インドネシアにおける小中学校教師の給与引き上げが教師や生徒に与える影響

評価指標

効果

証拠の強さ

評価指標

教師の収入に対する満足度

効果
証拠の強さ
評価指標

教師の経済的ストレス

効果
証拠の強さ
評価指標

教師の副業の有無と副業に費やした時間

効果
証拠の強さ
評価指標

教師の担当教科に対する理解度

効果
証拠の強さ
評価指標

教師の欠勤

効果
証拠の強さ
評価指標

生徒の学業成績

効果
証拠の強さ

ポイント

  • インドネシアの小中学校の教師の給与引き上げ(職業手当として基本給の100%相当を支給)の効果について、2009年から2012年にかけて検証した。

  • 教師の給与に対する満足度は増加し、副業に従事する教師の割合が減少したが、担当教科の理解や欠勤には有意な影響がみられなかった。

  • 生徒の成績については、数学、国語、理科のいずれの科目についても有意な影響が見られなかった。

文献選定/レビュー作成

  • 平野咲子(パリ政治学院公共政策大学院)

背景

  • インドネシアでは、公立学校教師の質とやる気の課題に取り組むため、2005年に教師法改正を含む教育改革を開始した。教員給与の引き上げは、この改革の目玉として打ち上げられたもの。
  • 公共セクターにおける給与引き上げが職員のやる気や生産性に与える影響を検証した研究は限定的である中、本研究は教育セクターに焦点を当てている。
  • 過去の研究の多くは、無条件の昇給ではなく業績連動型のボーナスプログラムの効果検証が中心。

介入

  • 教師の給与引き上げ
    • 職業手当として基本給の100%相当を追加支給。
    • 適格基準を満たす教師で、認証手続きを通過した者が対象。
      • 適格基準:公務員教師であり、4年制大学の学位または公務員としての一定以上の職位に就いている教師(通常は長年の勤務によって得られるステータス)。
      • 認証手続き:各教師が作成したポートフォリオ(教材や業績をまとめたもの)を審査するもの。実際ポートフォリオ審査に不合格となった者は非常に限定的であり、一度不合格の教師も、2週間のポートフォリオ作成に関する追加トレーニングを受けた後認証されるなど、極めて緩い運用が行われていた。
    • 施策の対象となる順番は、教師の勤続年数によって決定。
    • 本施策は認証手続きにかかる大きな財政負担を考慮し、2006年から2015年の10年間にわたり段階的に導入された。
    • 本施策により、大学卒業者の給与分布において、教師の給与は上位50%から上位10%へと引き上げられた。

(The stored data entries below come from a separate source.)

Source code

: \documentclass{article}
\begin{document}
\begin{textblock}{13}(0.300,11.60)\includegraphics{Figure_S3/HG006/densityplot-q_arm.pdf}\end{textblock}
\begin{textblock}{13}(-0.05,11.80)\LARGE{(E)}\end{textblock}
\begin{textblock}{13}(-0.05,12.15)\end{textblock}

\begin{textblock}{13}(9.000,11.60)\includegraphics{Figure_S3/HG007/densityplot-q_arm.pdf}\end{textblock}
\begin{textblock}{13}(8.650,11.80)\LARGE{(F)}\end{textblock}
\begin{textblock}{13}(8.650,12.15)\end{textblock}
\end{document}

なお、昇給以前よりインドネシアの公務員教師は手厚い福利厚生と高い雇用保障を享受しており、離職率は昇給前でも極めて低水準であった。

評価指標

  • 教師の福祉・生産性・やる気に関する指標:
    • 総収入に対する満足度(自己申告)
    • 経済的ストレス(自己申告)
    • 副業の有無と副業に費やした時間(自己申告)
    • 教師の担当教科に対する理解度(教師を対象としたテストの成績)
    • 欠勤の有無(過去一週間で少なくとも一回欠勤したか、自己申告)
    • 生徒の学習成果に関する指標:
    • 生徒の学業成績(数学、国語、理科)

分析方法

  • ランダム化比較試験(RCT)
    • 段階的導入により、施策に適格な教師も実際に受益するまで数年待つ必要があり、この状況を生かし、RCTが導入された。
    • 介入群としてランダムに120校を選択し、同群における全ての適格教師に職業手当を支給。一方、対照群240校の教師については、通常の施策どおり段階的に導入を実施した。

証拠の強さ

  • SMS:5:
  • 根拠
    • 導入前において、各種指標で介入群と対照群の間に有意差がないことを確認(生徒数、教師数、学級数、教科数、教師に課したテストの点数、資格の有無、基本給、副業の有無)。

サンプル

  • インドネシア全土の360校(うち、小学校240校と中学校120校)が対象。
  • まず、国の5つの主要地域で層別化し、人口が多い地域にはより多くの地区を割り当てた上で、ランダムに20の地区を抽出。さらに、各地区内で学校を教師の人数に基づいて層別化し、各地区から12の小学校と6の中学校を抽出。
  • 行政データの他、教師へのインタビュー調査、生徒への調査とテスト、校長へのインタビュー調査を活用。

結果

  • 教員の総収入に対する満足度は上昇し、経済的ストレスは軽減され、副業に従事する教師の割合が減少した。
  • 教師の担当教科の理解や教師の欠勤には有意な影響がみられなかった。
  • 生徒の成績については、数学、国語、理科のいずれについても有意な影響が見られなかった。生徒が介入群の学校に在籍することによる影響も、給与が増加した教師による指導を受ける影響もほぼゼロであった。

研究の弱点

  • 本研究は短期間の観察結果を対象としており、長期的な影響については別途検証が必要。

書誌情報

  • de Ree, J., Muralidharan, K., Pradhan, M., & Rogers, H. (2018). Double for Nothing? Experimental Evidence on an Unconditional Teacher Salary Increase in Indonesia. The Quarterly Journal of Economics, 133(2), 993–1039.